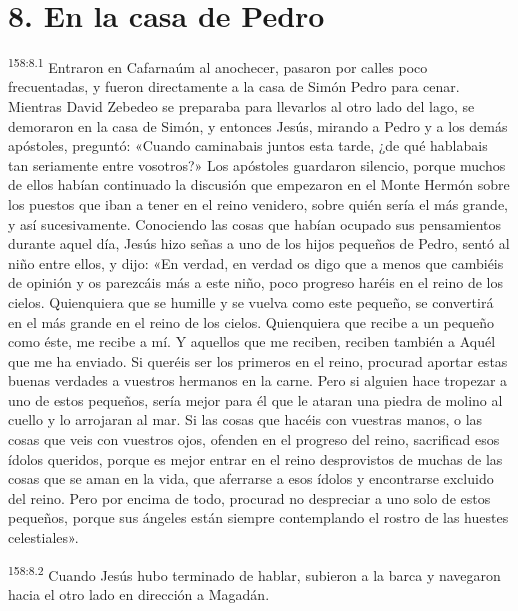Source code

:\section*{8. En la casa de Pedro}
\par 
\textsuperscript{158:8.1} Entraron en Cafarnaúm al anochecer, pasaron por calles poco frecuentadas, y fueron directamente a la casa de Simón Pedro para cenar. Mientras David Zebedeo se preparaba para llevarlos al otro lado del lago, se demoraron en la casa de Simón, y entonces Jesús, mirando a Pedro y a los demás apóstoles, preguntó: «Cuando caminabais juntos esta tarde, ¿de qué hablabais tan seriamente entre vosotros?» Los apóstoles guardaron silencio, porque muchos de ellos habían continuado la discusión que empezaron en el Monte Hermón sobre los puestos que iban a tener en el reino venidero, sobre quién sería el más grande, y así sucesivamente. Conociendo las cosas que habían ocupado sus pensamientos durante aquel día, Jesús hizo señas a uno de los hijos pequeños de Pedro, sentó al niño entre ellos, y dijo: «En verdad, en verdad os digo que a menos que cambiéis de opinión y os parezcáis más a este niño, poco progreso haréis en el reino de los cielos. Quienquiera que se humille y se vuelva como este pequeño, se convertirá en el más grande en el reino de los cielos. Quienquiera que recibe a un pequeño como éste, me recibe a mí. Y aquellos que me reciben, reciben también a Aquél que me ha enviado. Si queréis ser los primeros en el reino, procurad aportar estas buenas verdades a vuestros hermanos en la carne. Pero si alguien hace tropezar a uno de estos pequeños, sería mejor para él que le ataran una piedra de molino al cuello y lo arrojaran al mar. Si las cosas que hacéis con vuestras manos, o las cosas que veis con vuestros ojos, ofenden en el progreso del reino, sacrificad esos ídolos queridos, porque es mejor entrar en el reino desprovistos de muchas de las cosas que se aman en la vida, que aferrarse a esos ídolos y encontrarse excluido del reino. Pero por encima de todo, procurad no despreciar a uno solo de estos pequeños, porque sus ángeles están siempre contemplando el rostro de las huestes celestiales».

\par 
\textsuperscript{158:8.2} Cuando Jesús hubo terminado de hablar, subieron a la barca y navegaron hacia el otro lado en dirección a Magadán.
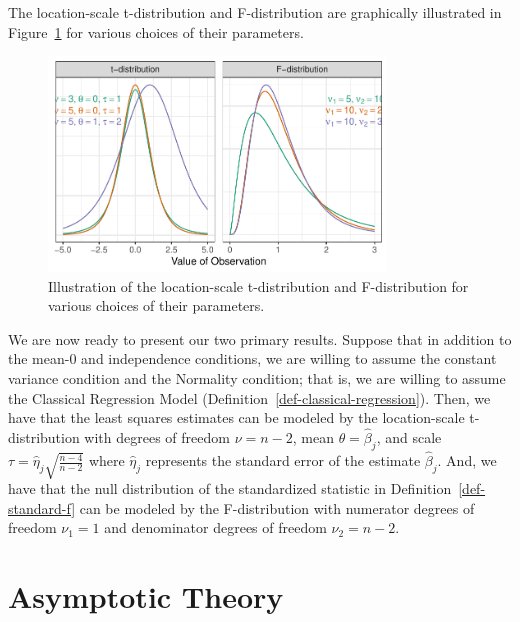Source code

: \documentclass[
  letterpaper,
  DIV=11,
  numbers=noendperiod]{scrreprt}
\theoremstyle{definition}
\theoremstyle{definition}
\theoremstyle{plain}
\theoremstyle{remark}
\begin{document}
The location-scale t-distribution and F-distribution are graphically
illustrated in Figure~\ref{fig-app-theory-tf} for various choices of
their parameters.

\begin{figure}

{\centering \includegraphics[width=0.8\textwidth,height=\textheight]{./images/fig-app-theory-tf-1.pdf}

}

\caption{\label{fig-app-theory-tf}Illustration of the location-scale
t-distribution and F-distribution for various choices of their
parameters.}

\end{figure}

We are now ready to present our two primary results. Suppose that in
addition to the mean-0 and independence conditions, we are willing to
assume the constant variance condition and the Normality condition; that
is, we are willing to assume the Classical Regression Model
(Definition~\ref{def-classical-regression}). Then, we have that the
least squares estimates can be modeled by the location-scale
t-distribution with degrees of freedom \(\nu = n - 2\), mean
\(\theta = \widehat{\beta}_j\), and scale
\(\tau = \widehat{\eta}_j\sqrt{\frac{n - 4}{n - 2}}\) where
\(\widehat{\eta}_j\) represents the standard error of the estimate
\(\widehat{\beta}_j\). And, we have that the null distribution of the
standardized statistic in Definition~\ref{def-standard-f} can be modeled
by the F-distribution with numerator degrees of freedom \(\nu_1 = 1\)
and denominator degrees of freedom \(\nu_2 = n - 2\).

\hypertarget{asymptotic-theory}{%
\section{Asymptotic Theory}\label{asymptotic-theory}}
\end{document}
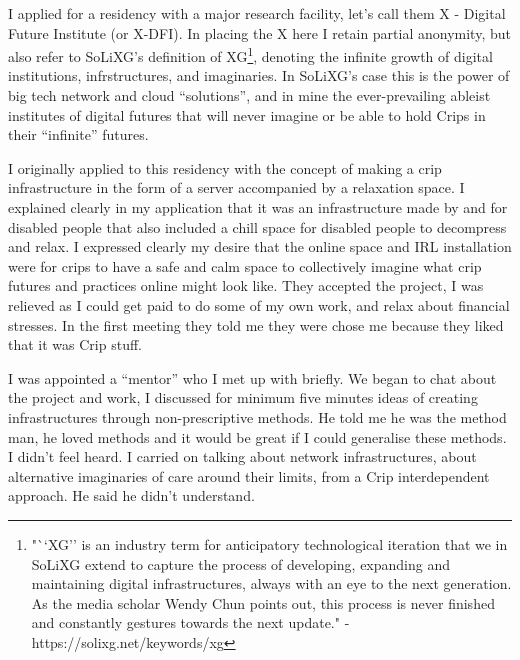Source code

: I applied for a residency with a major research facility, let's call
them X - Digital Future Institute (or X-DFI). In placing the X here I
retain partial anonymity, but also refer to SoLiXG's definition of
XG\footnote{"``XG'' is an industry term for anticipatory technological
  iteration that we in SoLiXG extend to capture the process of
  developing, expanding and maintaining digital infrastructures, always
  with an eye to the next generation. As the media scholar Wendy Chun
  points out, this process is never finished and constantly gestures
  towards the next update." - https://solixg.net/keywords/xg}, denoting
the infinite growth of digital institutions, infrstructures, and
imaginaries. In SoLiXG's case this is the power of big tech network and
cloud ``solutions'', and in mine the ever-prevailing ableist institutes
of digital futures that will never imagine or be able to hold Crips in
their ``infinite'' futures.

I originally applied to this residency with the concept of making a crip
infrastructure in the form of a server accompanied by a relaxation
space. I explained clearly in my application that it was an
infrastructure made by and for disabled people that also included a
chill space for disabled people to decompress and relax. I expressed
clearly my desire that the online space and IRL installation were for
crips to have a safe and calm space to collectively imagine what crip
futures and practices online might look like. They accepted the project,
I was relieved as I could get paid to do some of my own work, and relax
about financial stresses. In the first meeting they told me they were
chose me because they liked that it was Crip stuff.

I was appointed a ``mentor'' who I met up with briefly. We began to chat
about the project and work, I discussed for minimum five minutes ideas
of creating infrastructures through non-prescriptive methods. He told me
he was the method man, he loved methods and it would be great if I could
generalise these methods. I didn't feel heard. I carried on talking
about network infrastructures, about alternative imaginaries of care
around their limits, from a Crip interdependent approach. He said he
didn't understand.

※

• **What is needed**:
Your copy should hold every record word for word and none of the pictures.

• **Output of the exercise**:
Source code

:\section*{8. En la casa de Pedro}
\par 
\textsuperscript{158:8.1} Entraron en Cafarnaúm al anochecer, pasaron por calles poco frecuentadas, y fueron directamente a la casa de Simón Pedro para cenar. Mientras David Zebedeo se preparaba para llevarlos al otro lado del lago, se demoraron en la casa de Simón, y entonces Jesús, mirando a Pedro y a los demás apóstoles, preguntó: «Cuando caminabais juntos esta tarde, ¿de qué hablabais tan seriamente entre vosotros?» Los apóstoles guardaron silencio, porque muchos de ellos habían continuado la discusión que empezaron en el Monte Hermón sobre los puestos que iban a tener en el reino venidero, sobre quién sería el más grande, y así sucesivamente. Conociendo las cosas que habían ocupado sus pensamientos durante aquel día, Jesús hizo señas a uno de los hijos pequeños de Pedro, sentó al niño entre ellos, y dijo: «En verdad, en verdad os digo que a menos que cambiéis de opinión y os parezcáis más a este niño, poco progreso haréis en el reino de los cielos. Quienquiera que se humille y se vuelva como este pequeño, se convertirá en el más grande en el reino de los cielos. Quienquiera que recibe a un pequeño como éste, me recibe a mí. Y aquellos que me reciben, reciben también a Aquél que me ha enviado. Si queréis ser los primeros en el reino, procurad aportar estas buenas verdades a vuestros hermanos en la carne. Pero si alguien hace tropezar a uno de estos pequeños, sería mejor para él que le ataran una piedra de molino al cuello y lo arrojaran al mar. Si las cosas que hacéis con vuestras manos, o las cosas que veis con vuestros ojos, ofenden en el progreso del reino, sacrificad esos ídolos queridos, porque es mejor entrar en el reino desprovistos de muchas de las cosas que se aman en la vida, que aferrarse a esos ídolos y encontrarse excluido del reino. Pero por encima de todo, procurad no despreciar a uno solo de estos pequeños, porque sus ángeles están siempre contemplando el rostro de las huestes celestiales».

\par 
\textsuperscript{158:8.2} Cuando Jesús hubo terminado de hablar, subieron a la barca y navegaron hacia el otro lado en dirección a Magadán.
Source code

: \documentclass[
  letterpaper,
  DIV=11,
  numbers=noendperiod]{scrreprt}
\theoremstyle{definition}
\theoremstyle{definition}
\theoremstyle{plain}
\theoremstyle{remark}
\begin{document}
The location-scale t-distribution and F-distribution are graphically
illustrated in Figure~\ref{fig-app-theory-tf} for various choices of
their parameters.

\begin{figure}

{\centering \includegraphics[width=0.8\textwidth,height=\textheight]{./images/fig-app-theory-tf-1.pdf}

}

\caption{\label{fig-app-theory-tf}Illustration of the location-scale
t-distribution and F-distribution for various choices of their
parameters.}

\end{figure}

We are now ready to present our two primary results. Suppose that in
addition to the mean-0 and independence conditions, we are willing to
assume the constant variance condition and the Normality condition; that
is, we are willing to assume the Classical Regression Model
(Definition~\ref{def-classical-regression}). Then, we have that the
least squares estimates can be modeled by the location-scale
t-distribution with degrees of freedom \(\nu = n - 2\), mean
\(\theta = \widehat{\beta}_j\), and scale
\(\tau = \widehat{\eta}_j\sqrt{\frac{n - 4}{n - 2}}\) where
\(\widehat{\eta}_j\) represents the standard error of the estimate
\(\widehat{\beta}_j\). And, we have that the null distribution of the
standardized statistic in Definition~\ref{def-standard-f} can be modeled
by the F-distribution with numerator degrees of freedom \(\nu_1 = 1\)
and denominator degrees of freedom \(\nu_2 = n - 2\).

\hypertarget{asymptotic-theory}{%
\section{Asymptotic Theory}\label{asymptotic-theory}}
\end{document}
Source code

: I applied for a residency with a major research facility, let's call
them X - Digital Future Institute (or X-DFI). In placing the X here I
retain partial anonymity, but also refer to SoLiXG's definition of
XG\footnote{"``XG'' is an industry term for anticipatory technological
  iteration that we in SoLiXG extend to capture the process of
  developing, expanding and maintaining digital infrastructures, always
  with an eye to the next generation. As the media scholar Wendy Chun
  points out, this process is never finished and constantly gestures
  towards the next update." - https://solixg.net/keywords/xg}, denoting
the infinite growth of digital institutions, infrstructures, and
imaginaries. In SoLiXG's case this is the power of big tech network and
cloud ``solutions'', and in mine the ever-prevailing ableist institutes
of digital futures that will never imagine or be able to hold Crips in
their ``infinite'' futures.

I originally applied to this residency with the concept of making a crip
infrastructure in the form of a server accompanied by a relaxation
space. I explained clearly in my application that it was an
infrastructure made by and for disabled people that also included a
chill space for disabled people to decompress and relax. I expressed
clearly my desire that the online space and IRL installation were for
crips to have a safe and calm space to collectively imagine what crip
futures and practices online might look like. They accepted the project,
I was relieved as I could get paid to do some of my own work, and relax
about financial stresses. In the first meeting they told me they were
chose me because they liked that it was Crip stuff.

I was appointed a ``mentor'' who I met up with briefly. We began to chat
about the project and work, I discussed for minimum five minutes ideas
of creating infrastructures through non-prescriptive methods. He told me
he was the method man, he loved methods and it would be great if I could
generalise these methods. I didn't feel heard. I carried on talking
about network infrastructures, about alternative imaginaries of care
around their limits, from a Crip interdependent approach. He said he
didn't understand.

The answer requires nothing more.